▶ **EXERCISE PROMPT**:
Where a picture appears, leave it out; copy everything else in the records exactly.

*** GIVEN RECORDS

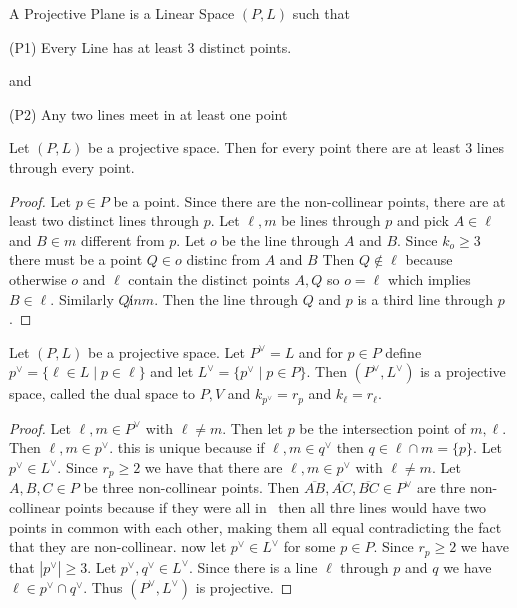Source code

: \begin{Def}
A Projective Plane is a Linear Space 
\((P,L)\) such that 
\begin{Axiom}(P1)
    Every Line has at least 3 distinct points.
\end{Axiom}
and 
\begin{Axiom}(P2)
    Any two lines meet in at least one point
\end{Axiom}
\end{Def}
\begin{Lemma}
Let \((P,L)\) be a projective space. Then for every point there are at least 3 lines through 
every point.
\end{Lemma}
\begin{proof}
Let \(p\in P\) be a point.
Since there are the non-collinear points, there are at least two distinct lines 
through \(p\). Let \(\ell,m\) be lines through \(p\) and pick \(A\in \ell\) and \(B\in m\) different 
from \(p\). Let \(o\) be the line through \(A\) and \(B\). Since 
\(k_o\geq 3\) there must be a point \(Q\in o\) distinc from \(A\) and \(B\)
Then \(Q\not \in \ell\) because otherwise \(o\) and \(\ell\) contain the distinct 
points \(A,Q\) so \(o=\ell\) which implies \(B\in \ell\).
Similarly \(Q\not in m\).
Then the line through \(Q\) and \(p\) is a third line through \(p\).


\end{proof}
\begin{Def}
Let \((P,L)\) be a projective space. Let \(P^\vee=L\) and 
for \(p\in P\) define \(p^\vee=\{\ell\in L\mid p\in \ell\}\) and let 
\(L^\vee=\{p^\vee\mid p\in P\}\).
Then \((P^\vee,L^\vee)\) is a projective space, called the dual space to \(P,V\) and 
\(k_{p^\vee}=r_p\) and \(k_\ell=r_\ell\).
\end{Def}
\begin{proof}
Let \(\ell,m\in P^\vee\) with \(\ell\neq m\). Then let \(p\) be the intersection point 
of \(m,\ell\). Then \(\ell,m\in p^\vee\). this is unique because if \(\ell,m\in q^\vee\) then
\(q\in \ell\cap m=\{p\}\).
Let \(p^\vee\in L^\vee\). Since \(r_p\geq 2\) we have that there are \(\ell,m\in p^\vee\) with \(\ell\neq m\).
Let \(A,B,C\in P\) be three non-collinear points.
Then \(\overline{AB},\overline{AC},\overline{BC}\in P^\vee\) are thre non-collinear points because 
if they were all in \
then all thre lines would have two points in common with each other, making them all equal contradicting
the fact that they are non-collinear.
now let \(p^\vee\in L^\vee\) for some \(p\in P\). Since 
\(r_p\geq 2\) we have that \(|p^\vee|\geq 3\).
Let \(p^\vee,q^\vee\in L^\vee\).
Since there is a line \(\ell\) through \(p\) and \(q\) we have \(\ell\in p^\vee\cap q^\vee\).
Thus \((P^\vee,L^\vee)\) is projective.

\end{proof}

******

▶ **EXPECTED ANSWER**:
Source code

: \begin{Def}
A Projective Plane is a Linear Space 
\((P,L)\) such that 
\begin{Axiom}(P1)
    Every Line has at least 3 distinct points.
\end{Axiom}
and 
\begin{Axiom}(P2)
    Any two lines meet in at least one point
\end{Axiom}
\end{Def}
\begin{Lemma}
Let \((P,L)\) be a projective space. Then for every point there are at least 3 lines through 
every point.
\end{Lemma}
\begin{proof}
Let \(p\in P\) be a point.
Since there are the non-collinear points, there are at least two distinct lines 
through \(p\). Let \(\ell,m\) be lines through \(p\) and pick \(A\in \ell\) and \(B\in m\) different 
from \(p\). Let \(o\) be the line through \(A\) and \(B\). Since 
\(k_o\geq 3\) there must be a point \(Q\in o\) distinc from \(A\) and \(B\)
Then \(Q\not \in \ell\) because otherwise \(o\) and \(\ell\) contain the distinct 
points \(A,Q\) so \(o=\ell\) which implies \(B\in \ell\).
Similarly \(Q\not in m\).
Then the line through \(Q\) and \(p\) is a third line through \(p\).


\end{proof}
\begin{Def}
Let \((P,L)\) be a projective space. Let \(P^\vee=L\) and 
for \(p\in P\) define \(p^\vee=\{\ell\in L\mid p\in \ell\}\) and let 
\(L^\vee=\{p^\vee\mid p\in P\}\).
Then \((P^\vee,L^\vee)\) is a projective space, called the dual space to \(P,V\) and 
\(k_{p^\vee}=r_p\) and \(k_\ell=r_\ell\).
\end{Def}
\begin{proof}
Let \(\ell,m\in P^\vee\) with \(\ell\neq m\). Then let \(p\) be the intersection point 
of \(m,\ell\). Then \(\ell,m\in p^\vee\). this is unique because if \(\ell,m\in q^\vee\) then
\(q\in \ell\cap m=\{p\}\).
Let \(p^\vee\in L^\vee\). Since \(r_p\geq 2\) we have that there are \(\ell,m\in p^\vee\) with \(\ell\neq m\).
Let \(A,B,C\in P\) be three non-collinear points.
Then \(\overline{AB},\overline{AC},\overline{BC}\in P^\vee\) are thre non-collinear points because 
if they were all in \
then all thre lines would have two points in common with each other, making them all equal contradicting
the fact that they are non-collinear.
now let \(p^\vee\in L^\vee\) for some \(p\in P\). Since 
\(r_p\geq 2\) we have that \(|p^\vee|\geq 3\).
Let \(p^\vee,q^\vee\in L^\vee\).
Since there is a line \(\ell\) through \(p\) and \(q\) we have \(\ell\in p^\vee\cap q^\vee\).
Thus \((P^\vee,L^\vee)\) is projective.

\end{proof}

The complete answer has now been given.